- _WHAT IS BEING ASKED_: Nothing but a number should be given: how many lines in the listing contain the word "Phase".

- _ENTRIES PROVIDED_:
════════════════════
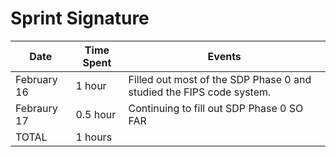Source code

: # Sprint Signature

| Date        | Time Spent | Events
|-------------|------------|--------------------
| February 16 | 1 hour     | Filled out most of the SDP Phase 0 and studied the FIPS code system.
| Febraury 17 | 0.5 hour   | Continuing to fill out SDP Phase 0 SO FAR
| TOTAL       | 1    hours |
════════════════════
- _ANSWER TO THIS PROBLEM_: 2